Esa voz que es la más aguda entre las que conforman el registro vocal humano y que la convierte en la joven más talentosa del género de música teatral en el que la acción escénica se armoniza, se canta y tiene acompañamiento instrumental. Julieth viene de una familia caribeña: su padre es cartagenero y su madre barranquillera oriunda de Campeche, Baranoa. Sus raíces musicales se le atribuyen a Pedro Rolong, su bisabuelo, un trompetista y compositor soledeño, quien integró la Orquesta Pacho Galán y dirigió el grupo La Libertad.
Le interesa: “La Mesa”, el primer álbum familiar de Daniel Calveti
Julieth se graduó de la Universidad Central de Bogotá. Con la beca Irene Hanson y el premio Sybil Tutton de Help Musicians UK, es artista en Ópera del Royal College of Music en Londres. “Busco compartir lo que es mi país y la versión bonita que nosotros sabemos que tiene Colombia y no la que conocen de este lado del mundo”, dice Lozano.

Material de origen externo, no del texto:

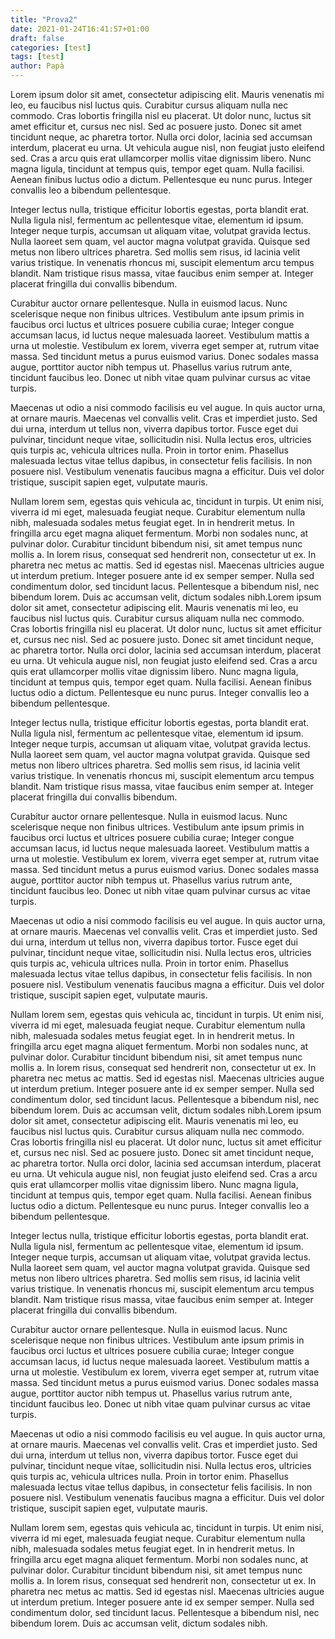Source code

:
 ```yaml
---
title: "Prova2"
date: 2021-01-24T16:41:57+01:00
draft: false
categories: [test]
tags: [test]
author: Papà
---
```


Lorem ipsum dolor sit amet, consectetur adipiscing elit. Mauris  venenatis mi leo, eu faucibus nisl luctus quis. Curabitur cursus aliquam nulla nec commodo. Cras lobortis fringilla nisl eu placerat. Ut dolor  nunc, luctus sit amet efficitur et, cursus nec nisl. Sed ac posuere  justo. Donec sit amet tincidunt neque, ac pharetra tortor. Nulla orci  dolor, lacinia sed accumsan interdum, placerat eu urna. Ut vehicula  augue nisl, non feugiat justo eleifend sed. Cras a arcu quis erat  ullamcorper mollis vitae dignissim libero. Nunc magna ligula, tincidunt  at tempus quis, tempor eget quam. Nulla facilisi. Aenean finibus luctus  odio a dictum. Pellentesque eu nunc purus. Integer convallis leo a  bibendum pellentesque.

Integer lectus nulla, tristique efficitur lobortis egestas, porta  blandit erat. Nulla ligula nisl, fermentum ac pellentesque vitae,  elementum id ipsum. Integer neque turpis, accumsan ut aliquam vitae,  volutpat gravida lectus. Nulla laoreet sem quam, vel auctor magna  volutpat gravida. Quisque sed metus non libero ultrices pharetra. Sed  mollis sem risus, id lacinia velit varius tristique. In venenatis  rhoncus mi, suscipit elementum arcu tempus blandit. Nam tristique risus  massa, vitae faucibus enim semper at. Integer placerat fringilla dui  convallis bibendum.

Curabitur auctor ornare pellentesque. Nulla in euismod lacus. Nunc  scelerisque neque non finibus ultrices. Vestibulum ante ipsum primis in  faucibus orci luctus et ultrices posuere cubilia curae; Integer congue  accumsan lacus, id luctus neque malesuada laoreet. Vestibulum mattis a  urna ut molestie. Vestibulum ex lorem, viverra eget semper at, rutrum  vitae massa. Sed tincidunt metus a purus euismod varius. Donec sodales  massa augue, porttitor auctor nibh tempus ut. Phasellus varius rutrum  ante, tincidunt faucibus leo. Donec ut nibh vitae quam pulvinar cursus  ac vitae turpis.

Maecenas ut odio a nisi commodo facilisis eu vel augue. In quis auctor  urna, at ornare mauris. Maecenas vel convallis velit. Cras et imperdiet  justo. Sed dui urna, interdum ut tellus non, viverra dapibus tortor.  Fusce eget dui pulvinar, tincidunt neque vitae, sollicitudin nisi. Nulla lectus eros, ultricies quis turpis ac, vehicula ultrices nulla. Proin  in tortor enim. Phasellus malesuada lectus vitae tellus dapibus, in  consectetur felis facilisis. In non posuere nisl. Vestibulum venenatis  faucibus magna a efficitur. Duis vel dolor tristique, suscipit sapien  eget, vulputate mauris.

Nullam lorem sem, egestas quis vehicula ac, tincidunt in turpis. Ut enim nisi, viverra id mi eget, malesuada feugiat neque. Curabitur elementum  nulla nibh, malesuada sodales metus feugiat eget. In in hendrerit metus. In fringilla arcu eget magna aliquet fermentum. Morbi non sodales nunc, at pulvinar dolor. Curabitur tincidunt bibendum nisi, sit amet tempus  nunc mollis a. In lorem risus, consequat sed hendrerit non, consectetur  ut ex. In pharetra nec metus ac mattis. Sed id egestas nisl. Maecenas  ultricies augue ut interdum pretium. Integer posuere ante id ex semper  semper. Nulla sed condimentum dolor, sed tincidunt lacus. Pellentesque a bibendum nisl, nec bibendum lorem. Duis ac accumsan velit, dictum  sodales nibh.Lorem ipsum dolor sit amet, consectetur adipiscing elit. Mauris  venenatis mi leo, eu faucibus nisl luctus quis. Curabitur cursus aliquam nulla nec commodo. Cras lobortis fringilla nisl eu placerat. Ut dolor  nunc, luctus sit amet efficitur et, cursus nec nisl. Sed ac posuere  justo. Donec sit amet tincidunt neque, ac pharetra tortor. Nulla orci  dolor, lacinia sed accumsan interdum, placerat eu urna. Ut vehicula  augue nisl, non feugiat justo eleifend sed. Cras a arcu quis erat  ullamcorper mollis vitae dignissim libero. Nunc magna ligula, tincidunt  at tempus quis, tempor eget quam. Nulla facilisi. Aenean finibus luctus  odio a dictum. Pellentesque eu nunc purus. Integer convallis leo a  bibendum pellentesque.

Integer lectus nulla, tristique efficitur lobortis egestas, porta  blandit erat. Nulla ligula nisl, fermentum ac pellentesque vitae,  elementum id ipsum. Integer neque turpis, accumsan ut aliquam vitae,  volutpat gravida lectus. Nulla laoreet sem quam, vel auctor magna  volutpat gravida. Quisque sed metus non libero ultrices pharetra. Sed  mollis sem risus, id lacinia velit varius tristique. In venenatis  rhoncus mi, suscipit elementum arcu tempus blandit. Nam tristique risus  massa, vitae faucibus enim semper at. Integer placerat fringilla dui  convallis bibendum.

Curabitur auctor ornare pellentesque. Nulla in euismod lacus. Nunc  scelerisque neque non finibus ultrices. Vestibulum ante ipsum primis in  faucibus orci luctus et ultrices posuere cubilia curae; Integer congue  accumsan lacus, id luctus neque malesuada laoreet. Vestibulum mattis a  urna ut molestie. Vestibulum ex lorem, viverra eget semper at, rutrum  vitae massa. Sed tincidunt metus a purus euismod varius. Donec sodales  massa augue, porttitor auctor nibh tempus ut. Phasellus varius rutrum  ante, tincidunt faucibus leo. Donec ut nibh vitae quam pulvinar cursus  ac vitae turpis.

Maecenas ut odio a nisi commodo facilisis eu vel augue. In quis auctor  urna, at ornare mauris. Maecenas vel convallis velit. Cras et imperdiet  justo. Sed dui urna, interdum ut tellus non, viverra dapibus tortor.  Fusce eget dui pulvinar, tincidunt neque vitae, sollicitudin nisi. Nulla lectus eros, ultricies quis turpis ac, vehicula ultrices nulla. Proin  in tortor enim. Phasellus malesuada lectus vitae tellus dapibus, in  consectetur felis facilisis. In non posuere nisl. Vestibulum venenatis  faucibus magna a efficitur. Duis vel dolor tristique, suscipit sapien  eget, vulputate mauris.

Nullam lorem sem, egestas quis vehicula ac, tincidunt in turpis. Ut enim nisi, viverra id mi eget, malesuada feugiat neque. Curabitur elementum  nulla nibh, malesuada sodales metus feugiat eget. In in hendrerit metus. In fringilla arcu eget magna aliquet fermentum. Morbi non sodales nunc, at pulvinar dolor. Curabitur tincidunt bibendum nisi, sit amet tempus  nunc mollis a. In lorem risus, consequat sed hendrerit non, consectetur  ut ex. In pharetra nec metus ac mattis. Sed id egestas nisl. Maecenas  ultricies augue ut interdum pretium. Integer posuere ante id ex semper  semper. Nulla sed condimentum dolor, sed tincidunt lacus. Pellentesque a bibendum nisl, nec bibendum lorem. Duis ac accumsan velit, dictum  sodales nibh.Lorem ipsum dolor sit amet, consectetur adipiscing elit. Mauris  venenatis mi leo, eu faucibus nisl luctus quis. Curabitur cursus aliquam nulla nec commodo. Cras lobortis fringilla nisl eu placerat. Ut dolor  nunc, luctus sit amet efficitur et, cursus nec nisl. Sed ac posuere  justo. Donec sit amet tincidunt neque, ac pharetra tortor. Nulla orci  dolor, lacinia sed accumsan interdum, placerat eu urna. Ut vehicula  augue nisl, non feugiat justo eleifend sed. Cras a arcu quis erat  ullamcorper mollis vitae dignissim libero. Nunc magna ligula, tincidunt  at tempus quis, tempor eget quam. Nulla facilisi. Aenean finibus luctus  odio a dictum. Pellentesque eu nunc purus. Integer convallis leo a  bibendum pellentesque.

Integer lectus nulla, tristique efficitur lobortis egestas, porta  blandit erat. Nulla ligula nisl, fermentum ac pellentesque vitae,  elementum id ipsum. Integer neque turpis, accumsan ut aliquam vitae,  volutpat gravida lectus. Nulla laoreet sem quam, vel auctor magna  volutpat gravida. Quisque sed metus non libero ultrices pharetra. Sed  mollis sem risus, id lacinia velit varius tristique. In venenatis  rhoncus mi, suscipit elementum arcu tempus blandit. Nam tristique risus  massa, vitae faucibus enim semper at. Integer placerat fringilla dui  convallis bibendum.

Curabitur auctor ornare pellentesque. Nulla in euismod lacus. Nunc  scelerisque neque non finibus ultrices. Vestibulum ante ipsum primis in  faucibus orci luctus et ultrices posuere cubilia curae; Integer congue  accumsan lacus, id luctus neque malesuada laoreet. Vestibulum mattis a  urna ut molestie. Vestibulum ex lorem, viverra eget semper at, rutrum  vitae massa. Sed tincidunt metus a purus euismod varius. Donec sodales  massa augue, porttitor auctor nibh tempus ut. Phasellus varius rutrum  ante, tincidunt faucibus leo. Donec ut nibh vitae quam pulvinar cursus  ac vitae turpis.

Maecenas ut odio a nisi commodo facilisis eu vel augue. In quis auctor  urna, at ornare mauris. Maecenas vel convallis velit. Cras et imperdiet  justo. Sed dui urna, interdum ut tellus non, viverra dapibus tortor.  Fusce eget dui pulvinar, tincidunt neque vitae, sollicitudin nisi. Nulla lectus eros, ultricies quis turpis ac, vehicula ultrices nulla. Proin  in tortor enim. Phasellus malesuada lectus vitae tellus dapibus, in  consectetur felis facilisis. In non posuere nisl. Vestibulum venenatis  faucibus magna a efficitur. Duis vel dolor tristique, suscipit sapien  eget, vulputate mauris.

Nullam lorem sem, egestas quis vehicula ac, tincidunt in turpis. Ut enim nisi, viverra id mi eget, malesuada feugiat neque. Curabitur elementum  nulla nibh, malesuada sodales metus feugiat eget. In in hendrerit metus. In fringilla arcu eget magna aliquet fermentum. Morbi non sodales nunc, at pulvinar dolor. Curabitur tincidunt bibendum nisi, sit amet tempus  nunc mollis a. In lorem risus, consequat sed hendrerit non, consectetur  ut ex. In pharetra nec metus ac mattis. Sed id egestas nisl. Maecenas  ultricies augue ut interdum pretium. Integer posuere ante id ex semper  semper. Nulla sed condimentum dolor, sed tincidunt lacus. Pellentesque a bibendum nisl, nec bibendum lorem. Duis ac accumsan velit, dictum  sodales nibh.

Quienes ven sus presentaciones no se imaginan la preparación que hay antes de cada concierto, Julieth acostumbra a hacer una meditación, realiza algunos ejercicios de afirmación, manifiesta lo que espera de cada acto, para así estar en el estado correcto cuando está en escena.
“En estas competencias es inevitable sentir nervios. Hacer arte tiene un riesgo y lo hace a una vulnerable y eso genera nervios porque estás haciendo algo que amas con tanta pasión”, señala la bogotana, quien reside hace ocho años en Londres.

Con una opereta cubana, la soprano Julieth Lozano encantó a los jurados de Cardiff Singer of the World Competition, por encima de más de 400 participantes. “Escogí una zarzuela cubana porque su historia es interesante y es importante tener ritmos de nuestro lado del mundo en el escenario, no solo los europeos”, afirmó la artista en la premiación del concierto.